F5-Apps-BagWe need web application security systems capable of understanding the typical flow of application logic between pages and recognizing that it is a potential attack when someone is flitting around the system in an atypical fashion, poking around and looking for potential holes in the wall through which they can exploit some vulnerability. We need systems that can recognize that Page X is never accessed directly, nor from any other page in the system except Page B - and we need to be able to trigger an alarm or "raise the threat level" when it is suddenly accessed, somehow, from Page D instead.

We are slowly evolving our web application security solutions to be more context aware. The solutions of today and the near future are more contextually aware and capable of employing that knowledge to prevent attacks than they were five years ago. But the context is almost always about right now and rarely takes into consideration "normal" behavior of the past. We need historical context as well as current context in order to pull it all together and begin really understanding when a user is a potential threat.

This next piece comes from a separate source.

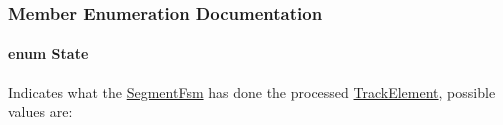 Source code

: \subsubsection{Member Enumeration Documentation}
\hypertarget{classKite_1_1SegmentFsm_a5d74787dedbc4e11c1ab15bf487e61f8}{
\paragraph[{State}]{\setlength{\rightskip}{0pt plus 5cm}enum {\bf State}}}\label{classKite_1_1SegmentFsm_a5d74787dedbc4e11c1ab15bf487e61f8}
Indicates what the \hyperlink{classKite_1_1SegmentFsm}{Segment\-Fsm} has done the processed \hyperlink{classKite_1_1TrackElement}{Track\-Element}, possible values are\-:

The question has been asked regarding TSA regulations and security policies: Why do we focus on bad things rather than bad people?

The answer is simple: because we can't always tell "bad" people from "good" based on a single interaction. We need history, we need context, we need a holistic view of the person and, in fact, all people who interact with any given system in order to determine what is "normal" and what is not; what may be a potential threat and what is simply an anomaly.

We need to be able to profile behavioral interactions with applications, determine what is typical and accepted, and then act on that information when a user acts outsides those norms. We need systems that automatically recognize atypical interactions with a web application and can upgrade the threat level automatically as necessary, to the point of blocking or stopping the interactions due to excessive atypical behavior.

We can continue to build systems that inspect things (data) rather than behavior but in doing so we will continue to always be one step behind the newest, latest attack method. To get ahead of the attackers we need to start examining behavior of the user contextually and historically and, more importantly, holistically.